An incoming update to Google Translate on the web and mobile app will enhance the service's ability to translate whole sentences at a time, instead of going word by word. With the help of "Neural Machine Translation," Google said that Google Translate will be able to look at the "broader context" of a phrase to parse out a more naturalistic representation in the native language of the app's user.
With the update, Google mentioned that now translated paragraphs and entire articles are going to be "a lot smoother and easier to read," thanks to the new end-to-end learning system introduced within Neural Machine Translation. Like other AI-learning software, Google said this "basically means that the system learns over time to create better, more natural translations."

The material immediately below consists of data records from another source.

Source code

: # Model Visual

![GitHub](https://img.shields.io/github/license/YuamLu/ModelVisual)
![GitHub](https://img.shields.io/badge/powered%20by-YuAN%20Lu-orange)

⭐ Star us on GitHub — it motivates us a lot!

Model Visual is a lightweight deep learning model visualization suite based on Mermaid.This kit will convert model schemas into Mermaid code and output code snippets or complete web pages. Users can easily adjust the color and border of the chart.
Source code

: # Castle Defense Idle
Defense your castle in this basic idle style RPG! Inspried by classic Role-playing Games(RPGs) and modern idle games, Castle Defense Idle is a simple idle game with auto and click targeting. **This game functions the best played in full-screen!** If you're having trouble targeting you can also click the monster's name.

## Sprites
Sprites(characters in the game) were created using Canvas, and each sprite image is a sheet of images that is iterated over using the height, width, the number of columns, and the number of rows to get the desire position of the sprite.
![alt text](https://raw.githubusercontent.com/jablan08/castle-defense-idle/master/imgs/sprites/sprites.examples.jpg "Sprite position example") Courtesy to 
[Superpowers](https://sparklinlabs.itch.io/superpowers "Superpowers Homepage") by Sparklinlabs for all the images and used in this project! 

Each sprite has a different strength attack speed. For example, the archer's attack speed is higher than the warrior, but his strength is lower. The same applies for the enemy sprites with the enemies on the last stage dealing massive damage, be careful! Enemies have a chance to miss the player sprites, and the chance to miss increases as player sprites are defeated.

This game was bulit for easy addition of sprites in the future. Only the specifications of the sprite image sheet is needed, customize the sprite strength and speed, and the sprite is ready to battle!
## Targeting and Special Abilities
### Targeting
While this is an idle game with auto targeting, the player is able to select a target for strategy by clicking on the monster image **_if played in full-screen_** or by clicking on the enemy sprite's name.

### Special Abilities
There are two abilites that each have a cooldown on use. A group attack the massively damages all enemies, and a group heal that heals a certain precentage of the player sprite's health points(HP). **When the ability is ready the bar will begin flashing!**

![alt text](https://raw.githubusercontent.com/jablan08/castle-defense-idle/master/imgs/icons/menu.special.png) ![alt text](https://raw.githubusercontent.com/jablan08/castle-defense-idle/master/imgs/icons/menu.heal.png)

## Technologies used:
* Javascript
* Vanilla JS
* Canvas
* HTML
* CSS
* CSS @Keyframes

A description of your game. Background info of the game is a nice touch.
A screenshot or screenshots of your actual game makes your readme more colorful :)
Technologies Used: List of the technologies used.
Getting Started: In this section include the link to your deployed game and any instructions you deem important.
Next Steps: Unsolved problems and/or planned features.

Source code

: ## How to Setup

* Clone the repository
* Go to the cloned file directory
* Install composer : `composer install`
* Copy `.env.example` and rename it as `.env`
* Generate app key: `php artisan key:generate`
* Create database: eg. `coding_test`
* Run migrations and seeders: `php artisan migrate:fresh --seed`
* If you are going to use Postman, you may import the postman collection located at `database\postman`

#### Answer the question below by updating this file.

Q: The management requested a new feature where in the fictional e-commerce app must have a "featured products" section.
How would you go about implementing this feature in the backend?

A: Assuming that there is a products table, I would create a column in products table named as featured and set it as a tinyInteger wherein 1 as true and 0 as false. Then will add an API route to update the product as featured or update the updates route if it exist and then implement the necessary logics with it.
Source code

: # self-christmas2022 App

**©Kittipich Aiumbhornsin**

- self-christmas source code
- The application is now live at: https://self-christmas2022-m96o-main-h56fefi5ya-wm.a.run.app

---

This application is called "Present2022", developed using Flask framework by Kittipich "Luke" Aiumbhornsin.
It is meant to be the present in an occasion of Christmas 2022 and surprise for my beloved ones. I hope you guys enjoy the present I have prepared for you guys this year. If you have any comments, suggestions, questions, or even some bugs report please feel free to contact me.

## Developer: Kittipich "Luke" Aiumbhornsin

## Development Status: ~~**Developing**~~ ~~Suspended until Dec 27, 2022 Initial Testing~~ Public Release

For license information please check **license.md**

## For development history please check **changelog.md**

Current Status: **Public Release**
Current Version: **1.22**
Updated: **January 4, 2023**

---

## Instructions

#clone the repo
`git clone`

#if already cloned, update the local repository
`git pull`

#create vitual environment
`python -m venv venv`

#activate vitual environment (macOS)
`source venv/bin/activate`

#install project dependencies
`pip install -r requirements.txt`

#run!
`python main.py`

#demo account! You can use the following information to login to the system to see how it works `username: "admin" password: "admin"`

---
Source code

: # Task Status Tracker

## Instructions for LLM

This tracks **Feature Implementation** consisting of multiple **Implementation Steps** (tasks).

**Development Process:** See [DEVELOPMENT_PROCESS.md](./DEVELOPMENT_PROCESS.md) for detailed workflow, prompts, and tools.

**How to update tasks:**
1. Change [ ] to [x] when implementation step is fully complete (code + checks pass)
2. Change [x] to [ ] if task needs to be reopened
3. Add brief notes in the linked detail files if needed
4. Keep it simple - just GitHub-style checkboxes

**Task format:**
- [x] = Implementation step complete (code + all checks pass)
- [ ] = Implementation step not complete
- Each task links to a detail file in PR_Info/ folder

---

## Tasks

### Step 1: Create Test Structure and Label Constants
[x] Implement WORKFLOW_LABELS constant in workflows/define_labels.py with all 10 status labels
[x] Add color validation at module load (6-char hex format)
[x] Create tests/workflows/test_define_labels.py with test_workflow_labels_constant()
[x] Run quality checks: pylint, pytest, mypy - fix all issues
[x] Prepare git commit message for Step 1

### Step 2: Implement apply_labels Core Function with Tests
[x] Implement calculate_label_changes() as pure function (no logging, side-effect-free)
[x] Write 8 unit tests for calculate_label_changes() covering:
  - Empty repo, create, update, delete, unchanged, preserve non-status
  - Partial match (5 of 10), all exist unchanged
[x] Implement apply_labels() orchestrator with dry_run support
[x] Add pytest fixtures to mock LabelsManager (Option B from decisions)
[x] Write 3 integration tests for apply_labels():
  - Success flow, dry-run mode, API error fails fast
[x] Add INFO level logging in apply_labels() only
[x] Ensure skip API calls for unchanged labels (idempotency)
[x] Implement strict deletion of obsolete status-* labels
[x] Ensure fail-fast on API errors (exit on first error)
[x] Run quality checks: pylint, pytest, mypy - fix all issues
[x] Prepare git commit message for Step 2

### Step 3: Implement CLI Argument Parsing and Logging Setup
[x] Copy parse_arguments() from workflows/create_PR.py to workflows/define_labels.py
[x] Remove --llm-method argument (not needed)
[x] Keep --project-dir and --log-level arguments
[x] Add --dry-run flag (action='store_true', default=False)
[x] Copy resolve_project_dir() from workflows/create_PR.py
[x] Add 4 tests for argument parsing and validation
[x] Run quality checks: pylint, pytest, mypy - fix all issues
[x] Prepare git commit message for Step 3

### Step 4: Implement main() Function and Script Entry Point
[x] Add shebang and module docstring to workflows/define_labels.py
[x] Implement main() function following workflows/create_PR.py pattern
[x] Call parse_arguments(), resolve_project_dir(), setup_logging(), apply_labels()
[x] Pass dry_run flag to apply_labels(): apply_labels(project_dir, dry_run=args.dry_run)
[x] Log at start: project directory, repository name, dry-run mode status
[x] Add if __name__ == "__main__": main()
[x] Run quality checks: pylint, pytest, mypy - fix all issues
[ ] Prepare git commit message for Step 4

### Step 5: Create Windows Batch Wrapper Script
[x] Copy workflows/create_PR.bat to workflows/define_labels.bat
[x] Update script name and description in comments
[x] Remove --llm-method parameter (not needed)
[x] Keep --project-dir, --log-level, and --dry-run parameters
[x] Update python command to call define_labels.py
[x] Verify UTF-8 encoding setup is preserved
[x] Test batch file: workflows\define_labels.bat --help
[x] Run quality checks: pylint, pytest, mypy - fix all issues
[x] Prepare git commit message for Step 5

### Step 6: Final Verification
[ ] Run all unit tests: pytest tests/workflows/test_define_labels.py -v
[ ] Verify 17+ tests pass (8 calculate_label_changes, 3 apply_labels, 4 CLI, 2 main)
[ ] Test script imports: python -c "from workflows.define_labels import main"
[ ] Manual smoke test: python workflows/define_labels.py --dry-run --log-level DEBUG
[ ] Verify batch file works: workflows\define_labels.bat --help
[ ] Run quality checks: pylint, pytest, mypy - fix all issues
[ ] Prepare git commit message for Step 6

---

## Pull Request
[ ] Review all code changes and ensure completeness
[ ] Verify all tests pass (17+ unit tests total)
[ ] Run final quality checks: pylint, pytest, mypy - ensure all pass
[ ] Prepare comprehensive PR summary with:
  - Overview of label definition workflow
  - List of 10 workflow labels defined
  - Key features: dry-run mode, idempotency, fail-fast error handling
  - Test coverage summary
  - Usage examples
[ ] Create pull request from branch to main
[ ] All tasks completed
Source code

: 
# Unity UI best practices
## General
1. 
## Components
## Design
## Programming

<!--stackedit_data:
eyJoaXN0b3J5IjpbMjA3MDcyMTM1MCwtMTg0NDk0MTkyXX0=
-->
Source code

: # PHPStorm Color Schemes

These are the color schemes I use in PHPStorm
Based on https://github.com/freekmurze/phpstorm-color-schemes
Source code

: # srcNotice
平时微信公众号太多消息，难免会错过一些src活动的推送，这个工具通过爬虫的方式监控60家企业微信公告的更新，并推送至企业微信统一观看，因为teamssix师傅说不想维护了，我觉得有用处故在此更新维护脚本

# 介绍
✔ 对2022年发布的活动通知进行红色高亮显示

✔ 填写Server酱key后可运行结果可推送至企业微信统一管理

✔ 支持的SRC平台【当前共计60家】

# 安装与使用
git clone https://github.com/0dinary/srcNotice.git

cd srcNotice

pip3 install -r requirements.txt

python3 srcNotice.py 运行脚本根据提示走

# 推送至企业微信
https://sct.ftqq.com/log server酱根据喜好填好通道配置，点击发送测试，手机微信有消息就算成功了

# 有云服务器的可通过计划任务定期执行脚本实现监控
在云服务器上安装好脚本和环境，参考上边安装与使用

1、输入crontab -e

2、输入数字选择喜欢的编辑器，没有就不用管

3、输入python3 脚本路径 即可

Neural Machine Translation has been generating exciting research results for a few years and in September, our researchers announced Google's version of this technique. At a high level, the Neural system translates whole sentences at a time, rather than just piece by piece. It uses this broader context to help it figure out the most relevant translation, which it then rearranges and adjusts to be more like a human speaking with proper grammar.
With this update, Google Translate is improving more in a single leap than we’ve seen in the last ten years combined.
Across Google Translate on the web and in its iOS and Android apps, users will be able to put Neural Machine Translation to the test with eight languages to and from English and French, German, Spanish, Portuguese, Chinese, Japanese, Korean and Turkish. The company plans to eventually roll the update out to all of its 103 supported languages, and any device Google Translate is available on.
Google Translate is available to download for free from the App Store [Direct Link]. Google didn't confirm when Neural Machine Translation would begin rolling out, besides the fact that it'll be coming to Google Search, the Google Translate app, and the official website first.